Embedding Methods

Previous: Optimization. Next: Advanced Embedding Methods. Up: Index.

`method`

By default, sneer carries out t-SNE. But other embedding methods are available, which you can access via the method argument. The currently available methods are:

Principal Component Analysis (PCA)

This is neither a distance-based embedding or a probability-based embedding. It just carries out a Principal Component Analysis of the data set and uses the first two principal components as the final coordinates. It’s exactly the same as when you use the PCA option for Output Initialization but do no further optimization. As a result, this method ignores the init option.

iris_pca <- sneer(iris, method = "pca")

Metric Multi Dimensional Scaling (MDS)

There are a whole lot of techniques out there under the rubric “MDS”. Just to be totally clear, the version of MDS that is used here is one that arises naturally from the idea of minimizing the difference between the input and output distances. The cost function is simply the square loss between the input and output distance matrices. There is no re-scaling or any other funny business.

iris_mmds <- sneer(iris, method = "mmds")

I don’t exactly commend this as a shining example of an efficient MDS routine. But it’s the very simplest possible distance-based embedding. I recommend trying this and/or PCA as a sanity check with new data sets before embarking on the more exotic methods on offer.

Sammon Map

Sammon mapping works like metric MDS but it adds an extra weighting to put more emphasis on reproducing short distances rather than long distances.
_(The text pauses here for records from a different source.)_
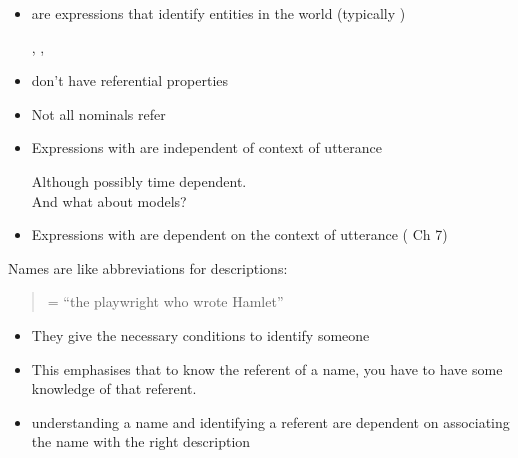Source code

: \documentclass[headrule,footrule]{foils}
\begin{document}

\begin{itemize}
\item {} are expressions that identify
  entities in the world (typically )
  \begin{exe}
    \ex {}, 
    \ex {}, 
  \end{exe}
\item {} don’t have referential properties
  \begin{exe}
    \ex {}
  \end{exe}
\item Not all nominals refer
  \begin{exe}
    \ex {}
    \ex {}
  \end{exe} 
\end{itemize}

\begin{itemize}
\item Expressions with  are independent of context of utterance
  \begin{exe}
    \ex {}
  \end{exe}
  Although possibly time dependent.  
\\ And what about models?
\item Expressions with  are dependent on the
  context of utterance ( Ch 7)
  \begin{exe}
    \ex  {}
  \end{exe}
\end{itemize}


Names are like abbreviations for descriptions:

\begin{quote}
   = ``the playwright who wrote Hamlet''  
\end{quote}


\begin{itemize}
\item They give the necessary conditions to identify someone
\item This emphasises that to know the referent of a name, you have to have
some knowledge of that referent.
\item understanding a name and identifying a referent are dependent on associating the name with the right description
\end{itemize}
\end{document}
In practice it doesn’t produce results that are all that different from metric MDS.

iris_sammon <- sneer(iris, method = "sammon")

Asymmetric Stochastic Neighbor Embedding (ASNE)

This is the original SNE method as described in the SNE paper, but it’s now referred to as “asymmetric” SNE to differentiate it from other variants.

ASNE is the prototypical probability-based embedding method. It uses the Kullback-Leibler divergence as a cost function. A big difference between it and t-SNE, is that the output kernel is a gaussian, rather than the t-distribution with one degree of freedom used in t-SNE.

iris_asne <- sneer(iris, method = "asne")

Symmetric Stochastic Neighbor Embedding (SSNE)

The SSNE paper (PDF) differentiates itself from ASNE by changing how the normalization procedure works: it does it using the entire weight matrix, rather than per-row of the matrix. See the Gradient theory page for the difference.

In general, I find “symmetric” methods that use the SSNE version of normalization versus the ASNE version tend to optimize a little more easily and show detectable, albeit often very minor, differences in the final configuration. Not everyone agrees, though. For instance, the authors of JSE noted “no significant effect” of the normalization procedure on the results they presented.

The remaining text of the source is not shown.